### Aim of the task
Among the entries below, find the lines with the word "github" and copy them.

### Source information
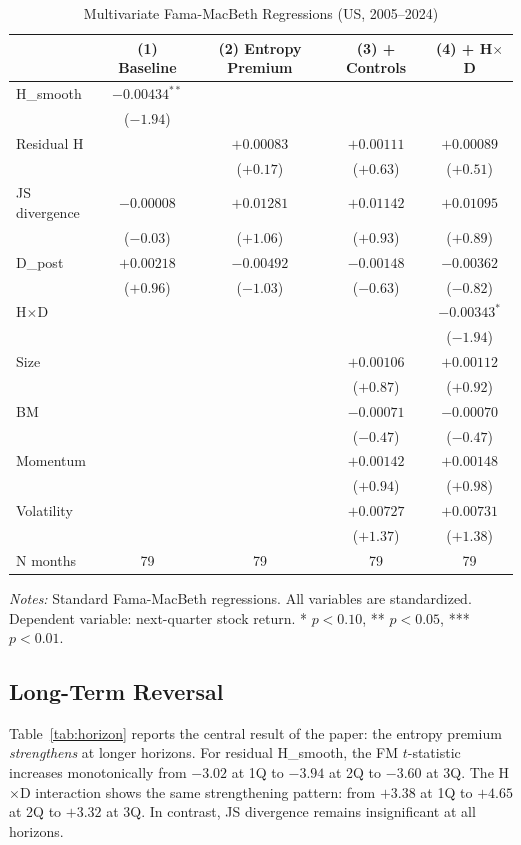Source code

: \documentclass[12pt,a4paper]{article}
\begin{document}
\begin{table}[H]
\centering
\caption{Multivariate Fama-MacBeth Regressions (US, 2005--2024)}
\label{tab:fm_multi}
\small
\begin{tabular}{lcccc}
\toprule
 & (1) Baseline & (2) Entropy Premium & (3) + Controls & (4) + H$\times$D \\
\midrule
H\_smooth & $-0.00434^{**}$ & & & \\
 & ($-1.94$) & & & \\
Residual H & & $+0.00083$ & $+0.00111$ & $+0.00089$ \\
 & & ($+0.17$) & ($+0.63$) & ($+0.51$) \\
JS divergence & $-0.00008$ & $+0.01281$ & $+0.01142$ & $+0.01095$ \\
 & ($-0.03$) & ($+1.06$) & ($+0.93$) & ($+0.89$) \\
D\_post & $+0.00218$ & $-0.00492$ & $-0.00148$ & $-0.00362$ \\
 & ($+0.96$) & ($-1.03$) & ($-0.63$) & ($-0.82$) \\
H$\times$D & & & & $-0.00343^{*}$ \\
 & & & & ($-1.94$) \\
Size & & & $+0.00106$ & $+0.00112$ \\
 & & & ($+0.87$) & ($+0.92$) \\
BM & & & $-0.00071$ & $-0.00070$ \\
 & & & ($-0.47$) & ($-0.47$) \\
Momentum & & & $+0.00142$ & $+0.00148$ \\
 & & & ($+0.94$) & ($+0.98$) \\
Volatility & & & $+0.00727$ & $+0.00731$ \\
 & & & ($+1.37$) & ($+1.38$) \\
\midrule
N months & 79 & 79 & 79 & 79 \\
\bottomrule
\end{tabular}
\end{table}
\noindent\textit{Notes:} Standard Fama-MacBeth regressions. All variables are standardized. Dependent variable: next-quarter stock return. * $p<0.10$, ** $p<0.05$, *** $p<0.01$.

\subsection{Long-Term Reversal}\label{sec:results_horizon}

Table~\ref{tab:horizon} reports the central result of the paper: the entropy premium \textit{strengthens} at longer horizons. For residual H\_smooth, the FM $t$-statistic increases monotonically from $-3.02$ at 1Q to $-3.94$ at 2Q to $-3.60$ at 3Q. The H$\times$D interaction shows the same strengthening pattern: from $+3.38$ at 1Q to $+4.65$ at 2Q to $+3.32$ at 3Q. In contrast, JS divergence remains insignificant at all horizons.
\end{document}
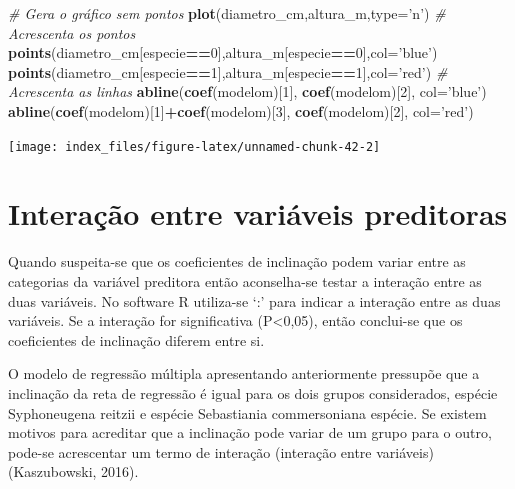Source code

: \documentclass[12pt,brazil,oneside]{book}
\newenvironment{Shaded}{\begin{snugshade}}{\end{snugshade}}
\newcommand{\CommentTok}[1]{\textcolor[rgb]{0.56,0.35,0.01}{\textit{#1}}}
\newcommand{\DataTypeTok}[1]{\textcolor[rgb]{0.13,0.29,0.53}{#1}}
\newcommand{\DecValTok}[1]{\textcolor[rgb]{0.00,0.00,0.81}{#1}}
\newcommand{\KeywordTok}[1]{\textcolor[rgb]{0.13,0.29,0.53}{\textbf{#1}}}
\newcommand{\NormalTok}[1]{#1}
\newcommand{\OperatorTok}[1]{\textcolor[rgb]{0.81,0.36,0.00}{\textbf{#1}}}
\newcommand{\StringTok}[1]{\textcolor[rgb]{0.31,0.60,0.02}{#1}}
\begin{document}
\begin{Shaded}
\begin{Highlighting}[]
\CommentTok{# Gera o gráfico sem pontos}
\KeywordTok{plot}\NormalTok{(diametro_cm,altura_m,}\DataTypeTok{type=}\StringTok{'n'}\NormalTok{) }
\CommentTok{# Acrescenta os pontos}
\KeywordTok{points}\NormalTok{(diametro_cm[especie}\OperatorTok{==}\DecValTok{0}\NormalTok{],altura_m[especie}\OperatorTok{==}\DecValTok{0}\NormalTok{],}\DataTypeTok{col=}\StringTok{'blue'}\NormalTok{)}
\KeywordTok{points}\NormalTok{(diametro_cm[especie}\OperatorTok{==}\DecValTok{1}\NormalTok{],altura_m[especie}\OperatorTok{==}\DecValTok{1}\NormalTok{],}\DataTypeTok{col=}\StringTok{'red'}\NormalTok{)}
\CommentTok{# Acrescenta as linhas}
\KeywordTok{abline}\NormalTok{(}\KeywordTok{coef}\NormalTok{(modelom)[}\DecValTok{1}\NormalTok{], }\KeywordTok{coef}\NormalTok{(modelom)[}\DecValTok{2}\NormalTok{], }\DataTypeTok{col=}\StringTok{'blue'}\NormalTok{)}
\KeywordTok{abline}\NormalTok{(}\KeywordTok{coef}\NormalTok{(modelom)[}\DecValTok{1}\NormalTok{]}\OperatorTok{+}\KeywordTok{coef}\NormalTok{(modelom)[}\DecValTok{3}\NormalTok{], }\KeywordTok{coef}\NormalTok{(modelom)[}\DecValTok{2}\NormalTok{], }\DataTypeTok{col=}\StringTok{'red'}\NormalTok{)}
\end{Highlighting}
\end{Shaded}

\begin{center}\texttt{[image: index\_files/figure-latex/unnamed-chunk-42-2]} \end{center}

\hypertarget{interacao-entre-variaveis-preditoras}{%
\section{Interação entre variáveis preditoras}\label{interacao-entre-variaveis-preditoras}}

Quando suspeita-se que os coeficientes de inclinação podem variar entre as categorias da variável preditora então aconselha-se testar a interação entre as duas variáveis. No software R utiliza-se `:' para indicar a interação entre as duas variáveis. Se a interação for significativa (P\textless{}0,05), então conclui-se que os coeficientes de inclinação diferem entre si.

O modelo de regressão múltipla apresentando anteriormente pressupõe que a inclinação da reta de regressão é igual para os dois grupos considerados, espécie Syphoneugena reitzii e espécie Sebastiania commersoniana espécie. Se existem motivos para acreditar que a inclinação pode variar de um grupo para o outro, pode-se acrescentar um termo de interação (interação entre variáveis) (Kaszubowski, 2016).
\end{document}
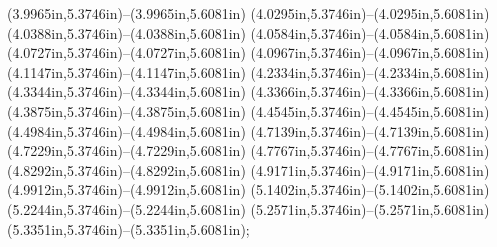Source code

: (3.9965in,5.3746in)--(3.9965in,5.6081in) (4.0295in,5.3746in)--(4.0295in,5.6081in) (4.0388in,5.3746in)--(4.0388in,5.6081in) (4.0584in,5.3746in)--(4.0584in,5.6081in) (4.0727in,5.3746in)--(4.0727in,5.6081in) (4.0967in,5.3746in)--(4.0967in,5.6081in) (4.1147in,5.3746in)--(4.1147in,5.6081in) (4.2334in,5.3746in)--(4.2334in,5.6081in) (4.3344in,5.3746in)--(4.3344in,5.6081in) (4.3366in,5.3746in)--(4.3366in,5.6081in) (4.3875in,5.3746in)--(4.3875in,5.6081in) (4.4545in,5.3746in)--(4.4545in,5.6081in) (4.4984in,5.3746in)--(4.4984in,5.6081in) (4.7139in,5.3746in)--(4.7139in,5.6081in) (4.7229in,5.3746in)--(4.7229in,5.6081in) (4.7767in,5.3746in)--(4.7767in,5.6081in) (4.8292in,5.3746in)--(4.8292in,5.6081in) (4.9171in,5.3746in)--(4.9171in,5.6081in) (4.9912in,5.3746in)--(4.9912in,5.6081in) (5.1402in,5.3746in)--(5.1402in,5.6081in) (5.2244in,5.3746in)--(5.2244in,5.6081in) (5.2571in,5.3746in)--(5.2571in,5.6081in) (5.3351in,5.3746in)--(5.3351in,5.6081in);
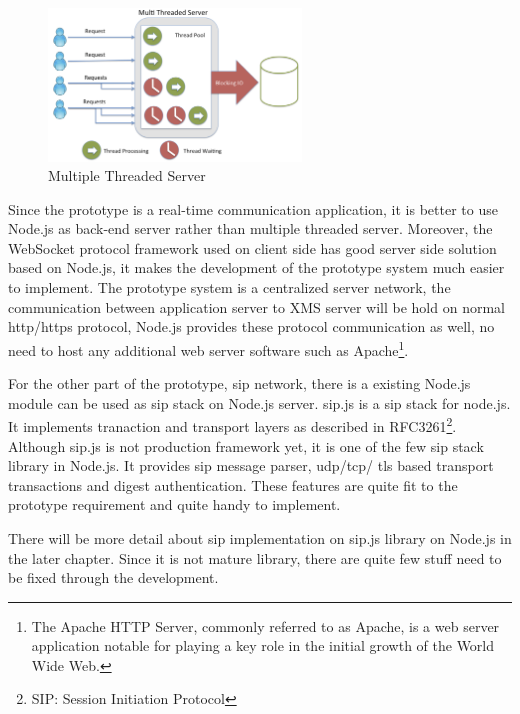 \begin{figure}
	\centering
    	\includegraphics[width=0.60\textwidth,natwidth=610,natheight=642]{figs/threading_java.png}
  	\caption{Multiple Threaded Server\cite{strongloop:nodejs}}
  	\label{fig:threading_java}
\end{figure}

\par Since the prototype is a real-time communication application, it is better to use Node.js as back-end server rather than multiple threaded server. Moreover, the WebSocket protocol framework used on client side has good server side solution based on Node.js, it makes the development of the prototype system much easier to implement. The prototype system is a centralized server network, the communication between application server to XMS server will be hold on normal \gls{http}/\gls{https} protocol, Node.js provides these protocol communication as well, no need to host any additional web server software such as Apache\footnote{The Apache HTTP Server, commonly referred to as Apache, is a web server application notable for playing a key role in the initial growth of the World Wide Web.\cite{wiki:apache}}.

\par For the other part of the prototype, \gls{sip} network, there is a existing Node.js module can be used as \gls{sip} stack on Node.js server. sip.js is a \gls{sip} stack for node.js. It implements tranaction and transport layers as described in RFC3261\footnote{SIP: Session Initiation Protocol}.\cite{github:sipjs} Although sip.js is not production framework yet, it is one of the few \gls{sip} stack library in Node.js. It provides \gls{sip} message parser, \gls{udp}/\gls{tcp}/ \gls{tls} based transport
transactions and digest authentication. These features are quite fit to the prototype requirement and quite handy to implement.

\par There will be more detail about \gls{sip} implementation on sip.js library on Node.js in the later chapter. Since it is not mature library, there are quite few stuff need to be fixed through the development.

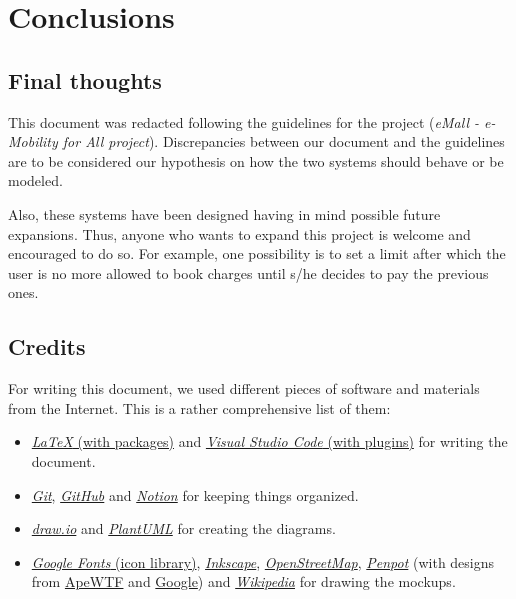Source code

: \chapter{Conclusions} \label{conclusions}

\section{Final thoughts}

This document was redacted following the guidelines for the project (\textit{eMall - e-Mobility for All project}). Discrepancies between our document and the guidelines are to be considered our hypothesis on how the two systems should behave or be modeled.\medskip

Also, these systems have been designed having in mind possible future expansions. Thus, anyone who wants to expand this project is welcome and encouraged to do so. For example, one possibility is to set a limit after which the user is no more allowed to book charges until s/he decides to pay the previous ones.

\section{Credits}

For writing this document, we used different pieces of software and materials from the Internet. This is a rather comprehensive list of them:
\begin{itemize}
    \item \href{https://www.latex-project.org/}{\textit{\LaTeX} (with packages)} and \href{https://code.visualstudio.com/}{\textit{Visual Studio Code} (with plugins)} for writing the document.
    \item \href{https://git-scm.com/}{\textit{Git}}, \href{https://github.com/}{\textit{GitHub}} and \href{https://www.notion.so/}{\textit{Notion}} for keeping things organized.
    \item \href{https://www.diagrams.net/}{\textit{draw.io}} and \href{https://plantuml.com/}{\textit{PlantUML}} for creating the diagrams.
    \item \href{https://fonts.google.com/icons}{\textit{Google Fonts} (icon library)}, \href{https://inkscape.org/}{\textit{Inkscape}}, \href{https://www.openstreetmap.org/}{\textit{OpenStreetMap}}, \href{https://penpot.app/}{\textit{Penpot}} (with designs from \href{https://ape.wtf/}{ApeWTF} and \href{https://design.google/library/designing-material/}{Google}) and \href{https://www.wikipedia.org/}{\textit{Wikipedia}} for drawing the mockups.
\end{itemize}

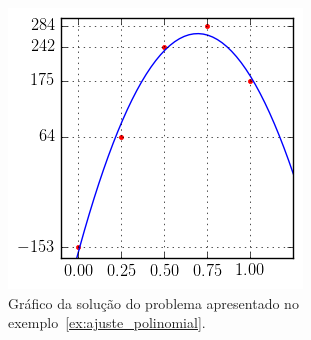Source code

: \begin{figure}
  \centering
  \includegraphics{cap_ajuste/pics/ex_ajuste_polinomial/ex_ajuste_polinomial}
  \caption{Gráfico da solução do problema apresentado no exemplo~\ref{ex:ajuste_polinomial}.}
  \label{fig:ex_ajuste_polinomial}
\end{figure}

### Your response
\par For the other part of the prototype, \gls{sip} network, there is a existing Node.js module can be used as \gls{sip} stack on Node.js server. sip.js is a \gls{sip} stack for node.js. It implements tranaction and transport layers as described in RFC3261\footnote{SIP: Session Initiation Protocol}.\cite{github:sipjs} Although sip.js is not production framework yet, it is one of the few \gls{sip} stack library in Node.js. It provides \gls{sip} message parser, \gls{udp}/\gls{tcp}/ \gls{tls} based transport
    \item \href{https://git-scm.com/}{\textit{Git}}, \href{https://github.com/}{\textit{GitHub}} and \href{https://www.notion.so/}{\textit{Notion}} for keeping things organized.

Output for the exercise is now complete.